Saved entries
· · ·
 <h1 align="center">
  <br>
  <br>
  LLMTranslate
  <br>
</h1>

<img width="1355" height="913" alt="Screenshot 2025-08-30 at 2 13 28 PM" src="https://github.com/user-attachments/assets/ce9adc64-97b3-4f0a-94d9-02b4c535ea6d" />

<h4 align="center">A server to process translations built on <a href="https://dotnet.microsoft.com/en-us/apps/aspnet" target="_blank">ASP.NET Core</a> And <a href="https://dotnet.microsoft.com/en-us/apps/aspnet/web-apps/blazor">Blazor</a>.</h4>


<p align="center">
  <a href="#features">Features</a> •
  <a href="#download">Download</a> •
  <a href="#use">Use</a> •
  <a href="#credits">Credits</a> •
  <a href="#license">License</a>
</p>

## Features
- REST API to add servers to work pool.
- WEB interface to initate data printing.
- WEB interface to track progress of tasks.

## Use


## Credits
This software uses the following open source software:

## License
· · ·
» **EXERCISE DETAILS**
All of the data above should be reproduced verbatim.

» **ANSWER**
 <h1 align="center">
  <br>
  <br>
  LLMTranslate
  <br>
</h1>

<img width="1355" height="913" alt="Screenshot 2025-08-30 at 2 13 28 PM" src="https://github.com/user-attachments/assets/ce9adc64-97b3-4f0a-94d9-02b4c535ea6d" />

<h4 align="center">A server to process translations built on <a href="https://dotnet.microsoft.com/en-us/apps/aspnet" target="_blank">ASP.NET Core</a> And <a href="https://dotnet.microsoft.com/en-us/apps/aspnet/web-apps/blazor">Blazor</a>.</h4>


<p align="center">
  <a href="#features">Features</a> •
  <a href="#download">Download</a> •
  <a href="#use">Use</a> •
  <a href="#credits">Credits</a> •
  <a href="#license">License</a>
</p>

## Features
- REST API to add servers to work pool.
- WEB interface to initate data printing.
- WEB interface to track progress of tasks.

## Use


## Credits
This software uses the following open source software:

## License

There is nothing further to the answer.